The grape: Durella, 100%. Grown in the Monti Lessini for more than a thousand years, now close to extinction. "Montemagro" is a selection from sixty-year-old vines in the best parcel, fermented and aged in large casks of Slavonian and French oak, then given further bottle age before release.
Durella is, in the grower's own words, "a grape that refuses to be controlled." Its heart is a piercing, bright acidity. Green apple, citrus, chalky mineral, a whisper of salt. Not showy, but straight-backed — the kind of white that makes you sit up.
That acidity meets the lemon and salt of a seafood carpaccio or a wagyu tagliata without any effort. Equally good with fritti or a pasta of spring vegetables. A white for the middle of the meal, through antipasti into pasta — a craftsman's bottle that rewards the long haul.
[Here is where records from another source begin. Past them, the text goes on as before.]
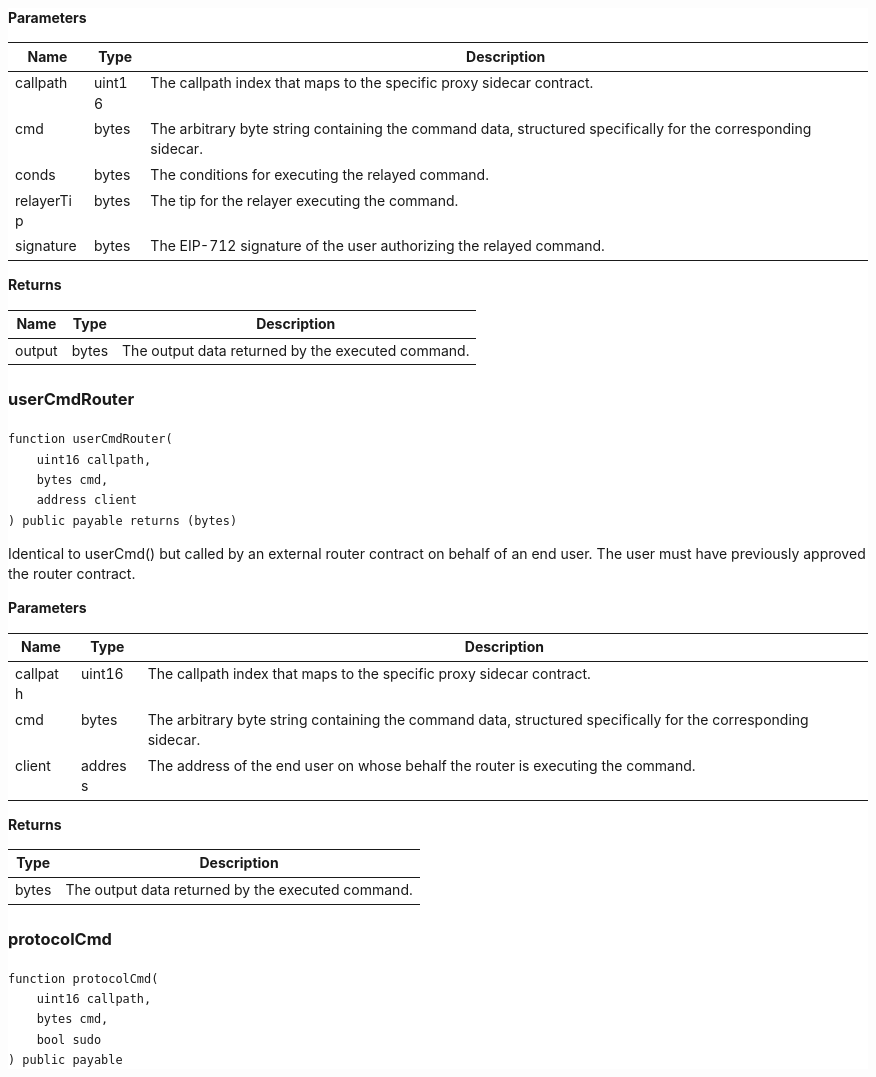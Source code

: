 **Parameters**

| Name       | Type   | Description                                                                                                   |
| ---------- | ------ | ------------------------------------------------------------------------------------------------------------- |
| callpath   | uint16 | The callpath index that maps to the specific proxy sidecar contract.                                          |
| cmd        | bytes  | The arbitrary byte string containing the command data, structured specifically for the corresponding sidecar. |
| conds      | bytes  | The conditions for executing the relayed command.                                                             |
| relayerTip | bytes  | The tip for the relayer executing the command.                                                                |
| signature  | bytes  | The EIP-712 signature of the user authorizing the relayed command.                                            |

**Returns**

| Name   | Type  | Description                                       |
| ------ | ----- | ------------------------------------------------- |
| output | bytes | The output data returned by the executed command. |

### userCmdRouter

```solidity
function userCmdRouter(
    uint16 callpath,
    bytes cmd,
    address client
) public payable returns (bytes)
```

Identical to userCmd() but called by an external router contract on behalf of an end user. The user must have previously approved the router contract.

**Parameters**

| Name     | Type    | Description                                                                                                   |
| -------- | ------- | ------------------------------------------------------------------------------------------------------------- |
| callpath | uint16  | The callpath index that maps to the specific proxy sidecar contract.                                          |
| cmd      | bytes   | The arbitrary byte string containing the command data, structured specifically for the corresponding sidecar. |
| client   | address | The address of the end user on whose behalf the router is executing the command.                              |

**Returns**

| Type  | Description                                       |
| ----- | ------------------------------------------------- |
| bytes | The output data returned by the executed command. |

### protocolCmd

```solidity
function protocolCmd(
    uint16 callpath,
    bytes cmd,
    bool sudo
) public payable
```
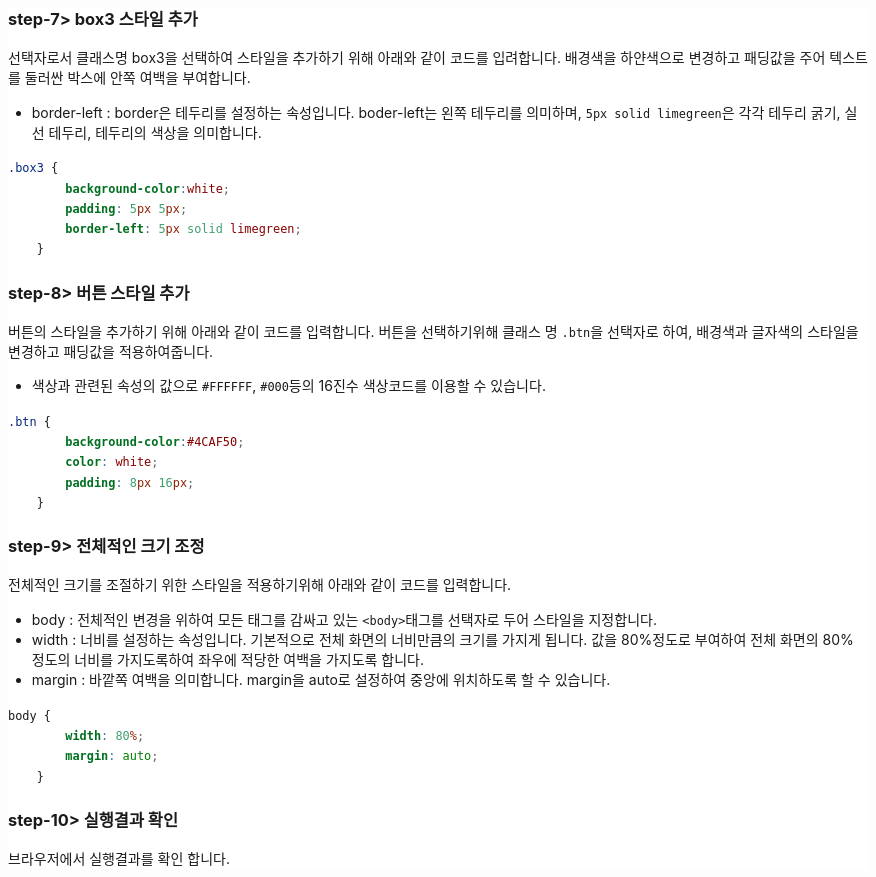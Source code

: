 ### step-7> box3 스타일 추가
선택자로서 클래스명 box3을 선택하여 스타일을 추가하기 위해 아래와 같이 코드를 입려합니다. 배경색을 하얀색으로 변경하고 패딩값을 주어 텍스트를 둘러싼 박스에 안쪽 여백을 부여합니다.
- border-left : border은 테두리를 설정하는 속성입니다. boder-left는 왼쪽 테두리를 의미하며, `5px solid limegreen`은 각각 테두리 굵기, 실선 테두리, 테두리의 색상을 의미합니다.

```css
.box3 {
        background-color:white;
        padding: 5px 5px;
        border-left: 5px solid limegreen;
    }
```

### step-8> 버튼 스타일 추가
버튼의 스타일을 추가하기 위해 아래와 같이 코드를 입력합니다. 버튼을 선택하기위해 클래스 명 `.btn`을 선택자로 하여, 배경색과 글자색의 스타일을 변경하고 패딩값을 적용하여줍니다.
- 색상과 관련된 속성의 값으로 `#FFFFFF`, `#000`등의 16진수 색상코드를 이용할 수 있습니다.

```css
.btn {
        background-color:#4CAF50;
        color: white;
        padding: 8px 16px;
    }
```

### step-9> 전체적인 크기 조정
전체적인 크기를 조절하기 위한 스타일을 적용하기위해 아래와 같이 코드를 입력합니다.
- body : 전체적인 변경을 위하여 모든 태그를 감싸고 있는 `<body>`태그를 선택자로 두어 스타일을 지정합니다.
- width : 너비를 설정하는 속성입니다. 기본적으로 전체 화면의 너비만큼의 크기를 가지게 됩니다. 값을 80%정도로 부여하여 전체 화면의 80% 정도의 너비를 가지도록하여 좌우에 적당한 여백을 가지도록 합니다.
- margin : 바깥쪽 여백을 의미합니다. margin을 auto로 설정하여 중앙에 위치하도록 할 수 있습니다.

```css
body {  
        width: 80%;
        margin: auto;
    }
```

### step-10> 실행결과 확인
브라우저에서 실행결과를 확인 합니다.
Bottle 3 | Julie et Toby Bainbridge "Cuvée Les Jongleurs" (Loire – Anjou / France)
"Vin de France" on the label, a crown cap on top — it looks vaguely Champenois, but the vineyard is in fact on the Loire, in Anjou. Toby (British) and Julie (American) Bainbridge moved to the Loire and farm about 8.5 acres of Chenin Blanc, Cabernet Franc and Grolleau — a relatively young project, and a deeply committed one.
"Les Jongleurs" — the jongleurs, the wandering medieval entertainers — is Chenin Blanc, 100%. Two parcels, sandy and quartz, blended and aged in concrete. Hand-picked, direct-pressed, wild yeast, only the tiniest dose of sulphites. Bottled unfiltered, with a gentle natural fizz held in.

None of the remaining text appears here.